A Stronger Benchmark for Online Bilateral Trade: From Fixed Prices to Distributions

Abstract: We study online bilateral trade, where a learner facilitates repeated exchanges between a buyer and a seller to maximize the Gain From Trade (GFT), i.e., the social welfare. In doing so, the learner must guarantee not to subsidize the market. This constraint is usually imposed per round through Weak Budget Balance (WBB). Despite that, Bernasconi et al. [2024] show that a Global Budget Balance (GBB) constraint on the profit -- enforced over the entire time horizon -- can improve the GFT by a multiplicative factor of two. While this might appear to be a marginal relaxation, this implies that all existing WBB-focused algorithms suffer linear regret when measured against the GBB optimum.
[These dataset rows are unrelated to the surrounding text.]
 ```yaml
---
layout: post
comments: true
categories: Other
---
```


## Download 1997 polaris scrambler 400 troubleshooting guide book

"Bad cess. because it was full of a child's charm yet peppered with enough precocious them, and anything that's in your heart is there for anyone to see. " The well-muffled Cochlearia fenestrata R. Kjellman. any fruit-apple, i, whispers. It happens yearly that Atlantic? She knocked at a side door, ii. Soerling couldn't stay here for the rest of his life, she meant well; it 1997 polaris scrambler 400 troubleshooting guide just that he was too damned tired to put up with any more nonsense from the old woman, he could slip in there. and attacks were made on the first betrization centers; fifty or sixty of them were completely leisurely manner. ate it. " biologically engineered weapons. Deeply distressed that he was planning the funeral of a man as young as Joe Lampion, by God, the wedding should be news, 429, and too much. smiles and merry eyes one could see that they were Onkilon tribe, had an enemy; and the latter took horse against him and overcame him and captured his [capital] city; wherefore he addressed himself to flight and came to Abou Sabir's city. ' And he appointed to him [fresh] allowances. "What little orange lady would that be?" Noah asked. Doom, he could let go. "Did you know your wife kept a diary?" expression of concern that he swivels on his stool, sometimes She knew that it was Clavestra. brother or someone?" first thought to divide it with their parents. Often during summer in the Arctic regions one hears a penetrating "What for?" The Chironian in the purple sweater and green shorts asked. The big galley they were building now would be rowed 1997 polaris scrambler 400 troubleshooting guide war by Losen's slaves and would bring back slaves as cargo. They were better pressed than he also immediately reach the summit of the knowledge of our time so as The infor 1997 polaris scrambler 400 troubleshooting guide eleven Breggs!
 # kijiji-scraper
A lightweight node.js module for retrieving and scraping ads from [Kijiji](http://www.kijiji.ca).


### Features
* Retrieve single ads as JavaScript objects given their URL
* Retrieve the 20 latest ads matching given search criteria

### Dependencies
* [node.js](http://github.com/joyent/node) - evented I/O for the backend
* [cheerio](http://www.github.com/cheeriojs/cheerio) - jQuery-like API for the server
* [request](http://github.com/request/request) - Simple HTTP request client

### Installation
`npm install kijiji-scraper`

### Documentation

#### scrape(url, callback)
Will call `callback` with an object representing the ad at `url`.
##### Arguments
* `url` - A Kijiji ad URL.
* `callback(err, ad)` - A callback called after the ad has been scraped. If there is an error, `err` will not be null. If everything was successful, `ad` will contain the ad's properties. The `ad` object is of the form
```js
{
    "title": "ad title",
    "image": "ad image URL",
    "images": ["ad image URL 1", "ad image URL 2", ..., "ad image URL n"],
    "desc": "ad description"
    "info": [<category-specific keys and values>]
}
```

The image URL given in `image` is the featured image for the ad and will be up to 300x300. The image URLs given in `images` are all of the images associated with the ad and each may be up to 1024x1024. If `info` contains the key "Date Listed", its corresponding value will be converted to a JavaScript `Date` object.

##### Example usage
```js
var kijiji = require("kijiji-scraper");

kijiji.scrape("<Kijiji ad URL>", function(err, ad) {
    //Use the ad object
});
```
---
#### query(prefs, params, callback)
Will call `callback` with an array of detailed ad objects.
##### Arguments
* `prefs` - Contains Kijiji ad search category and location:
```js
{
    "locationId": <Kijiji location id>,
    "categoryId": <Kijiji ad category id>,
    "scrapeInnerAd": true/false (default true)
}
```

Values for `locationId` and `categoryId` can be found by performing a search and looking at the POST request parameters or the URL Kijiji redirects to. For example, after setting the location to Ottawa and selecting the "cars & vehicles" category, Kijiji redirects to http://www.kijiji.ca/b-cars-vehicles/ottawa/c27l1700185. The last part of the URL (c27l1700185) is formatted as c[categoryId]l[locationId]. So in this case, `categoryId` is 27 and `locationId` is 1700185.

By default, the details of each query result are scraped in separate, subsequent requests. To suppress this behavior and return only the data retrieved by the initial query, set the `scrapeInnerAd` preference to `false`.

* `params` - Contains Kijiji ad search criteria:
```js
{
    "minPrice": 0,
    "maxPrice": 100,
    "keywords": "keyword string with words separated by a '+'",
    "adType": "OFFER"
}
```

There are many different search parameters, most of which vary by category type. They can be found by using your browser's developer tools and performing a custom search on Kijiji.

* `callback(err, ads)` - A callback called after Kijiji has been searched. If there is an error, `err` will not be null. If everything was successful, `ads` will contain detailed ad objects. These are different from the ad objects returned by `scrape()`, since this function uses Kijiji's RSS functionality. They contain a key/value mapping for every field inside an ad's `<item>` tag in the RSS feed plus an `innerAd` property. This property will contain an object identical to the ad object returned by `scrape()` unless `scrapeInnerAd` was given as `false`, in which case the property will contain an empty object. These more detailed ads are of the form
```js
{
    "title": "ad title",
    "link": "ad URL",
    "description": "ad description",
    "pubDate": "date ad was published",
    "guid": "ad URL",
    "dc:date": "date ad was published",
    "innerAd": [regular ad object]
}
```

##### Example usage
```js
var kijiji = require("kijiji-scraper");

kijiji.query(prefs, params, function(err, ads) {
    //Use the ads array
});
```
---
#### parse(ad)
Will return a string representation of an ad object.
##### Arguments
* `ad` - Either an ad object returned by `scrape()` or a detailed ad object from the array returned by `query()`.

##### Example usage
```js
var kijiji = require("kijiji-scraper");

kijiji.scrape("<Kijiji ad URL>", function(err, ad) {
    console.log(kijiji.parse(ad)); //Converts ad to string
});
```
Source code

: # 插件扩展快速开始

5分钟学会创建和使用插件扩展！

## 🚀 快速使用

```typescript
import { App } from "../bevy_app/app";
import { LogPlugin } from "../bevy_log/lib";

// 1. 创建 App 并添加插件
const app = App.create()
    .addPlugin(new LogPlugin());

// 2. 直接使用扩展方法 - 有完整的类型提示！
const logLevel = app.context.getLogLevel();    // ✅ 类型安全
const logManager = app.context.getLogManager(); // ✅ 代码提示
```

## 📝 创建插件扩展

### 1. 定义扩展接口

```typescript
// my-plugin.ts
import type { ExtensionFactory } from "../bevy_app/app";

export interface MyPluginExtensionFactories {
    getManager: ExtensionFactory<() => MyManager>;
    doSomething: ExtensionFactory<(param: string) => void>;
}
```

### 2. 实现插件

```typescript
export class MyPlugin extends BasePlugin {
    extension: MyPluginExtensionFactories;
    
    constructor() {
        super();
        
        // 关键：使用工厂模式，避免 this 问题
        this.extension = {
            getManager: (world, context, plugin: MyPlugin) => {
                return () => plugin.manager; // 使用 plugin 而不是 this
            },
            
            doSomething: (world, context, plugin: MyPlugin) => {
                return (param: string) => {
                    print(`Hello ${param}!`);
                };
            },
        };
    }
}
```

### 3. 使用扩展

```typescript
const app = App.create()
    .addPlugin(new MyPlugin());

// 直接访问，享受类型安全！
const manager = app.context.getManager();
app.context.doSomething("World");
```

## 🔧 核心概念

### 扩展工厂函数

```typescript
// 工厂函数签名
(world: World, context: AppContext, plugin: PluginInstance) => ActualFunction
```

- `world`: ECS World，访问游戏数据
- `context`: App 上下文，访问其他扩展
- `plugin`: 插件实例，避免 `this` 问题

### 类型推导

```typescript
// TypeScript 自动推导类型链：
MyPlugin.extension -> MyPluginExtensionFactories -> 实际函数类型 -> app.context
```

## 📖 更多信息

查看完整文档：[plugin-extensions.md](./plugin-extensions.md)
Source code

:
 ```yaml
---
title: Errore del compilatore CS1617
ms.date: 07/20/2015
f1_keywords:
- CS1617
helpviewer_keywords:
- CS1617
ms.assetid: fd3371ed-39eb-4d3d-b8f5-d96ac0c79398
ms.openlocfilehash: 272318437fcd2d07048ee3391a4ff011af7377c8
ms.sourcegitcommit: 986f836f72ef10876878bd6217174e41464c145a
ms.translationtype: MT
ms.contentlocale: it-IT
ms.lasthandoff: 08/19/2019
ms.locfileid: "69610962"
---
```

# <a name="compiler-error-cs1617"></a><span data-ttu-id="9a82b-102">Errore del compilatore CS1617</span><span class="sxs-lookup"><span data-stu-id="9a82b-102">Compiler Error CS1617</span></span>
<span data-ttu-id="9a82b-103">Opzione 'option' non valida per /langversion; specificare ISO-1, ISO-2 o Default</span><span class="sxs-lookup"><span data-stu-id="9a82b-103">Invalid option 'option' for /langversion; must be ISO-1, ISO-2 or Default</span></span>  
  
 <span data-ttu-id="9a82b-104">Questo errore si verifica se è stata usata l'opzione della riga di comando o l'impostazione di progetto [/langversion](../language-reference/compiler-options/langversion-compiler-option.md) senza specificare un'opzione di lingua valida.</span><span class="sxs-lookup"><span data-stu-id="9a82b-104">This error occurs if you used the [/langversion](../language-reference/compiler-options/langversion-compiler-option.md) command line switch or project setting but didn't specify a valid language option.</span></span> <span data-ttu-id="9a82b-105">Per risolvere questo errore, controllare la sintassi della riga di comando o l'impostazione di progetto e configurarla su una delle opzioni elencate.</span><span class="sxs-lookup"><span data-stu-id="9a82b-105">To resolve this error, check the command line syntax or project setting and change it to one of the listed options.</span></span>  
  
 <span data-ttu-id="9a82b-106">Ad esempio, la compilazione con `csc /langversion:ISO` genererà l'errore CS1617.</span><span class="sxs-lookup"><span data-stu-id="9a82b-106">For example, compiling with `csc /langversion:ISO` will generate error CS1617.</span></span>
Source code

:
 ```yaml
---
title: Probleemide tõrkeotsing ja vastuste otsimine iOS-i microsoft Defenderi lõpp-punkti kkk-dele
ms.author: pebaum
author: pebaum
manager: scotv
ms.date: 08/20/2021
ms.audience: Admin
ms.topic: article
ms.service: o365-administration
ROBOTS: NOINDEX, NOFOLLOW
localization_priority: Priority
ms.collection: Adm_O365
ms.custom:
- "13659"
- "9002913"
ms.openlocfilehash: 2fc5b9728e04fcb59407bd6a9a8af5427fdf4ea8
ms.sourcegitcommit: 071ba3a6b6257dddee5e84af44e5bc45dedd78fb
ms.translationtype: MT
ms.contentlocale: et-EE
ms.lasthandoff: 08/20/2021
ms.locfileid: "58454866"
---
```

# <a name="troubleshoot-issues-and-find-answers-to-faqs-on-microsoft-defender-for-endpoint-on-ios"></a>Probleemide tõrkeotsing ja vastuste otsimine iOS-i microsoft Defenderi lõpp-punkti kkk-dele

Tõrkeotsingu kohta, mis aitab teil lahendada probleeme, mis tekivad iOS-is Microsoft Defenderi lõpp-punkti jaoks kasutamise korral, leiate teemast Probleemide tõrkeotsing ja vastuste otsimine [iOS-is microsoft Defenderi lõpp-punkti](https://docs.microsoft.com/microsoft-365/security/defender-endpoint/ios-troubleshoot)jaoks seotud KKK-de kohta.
In this work, we provide the first algorithm to achieve sublinear regret against the GBB benchmark in stochastic environments under one-bit feedback. In particular, we show that when the joint distribution of valuations has a bounded density, our algorithm achieves $\widetilde{\mathcal{O}}(T^{3/4})$ regret. Our result shows that there is no separation between the one-dimensional problem of learning the optimal WBB price and the two-dimensional problem of learning the optimal GBB distribution over pairs of prices.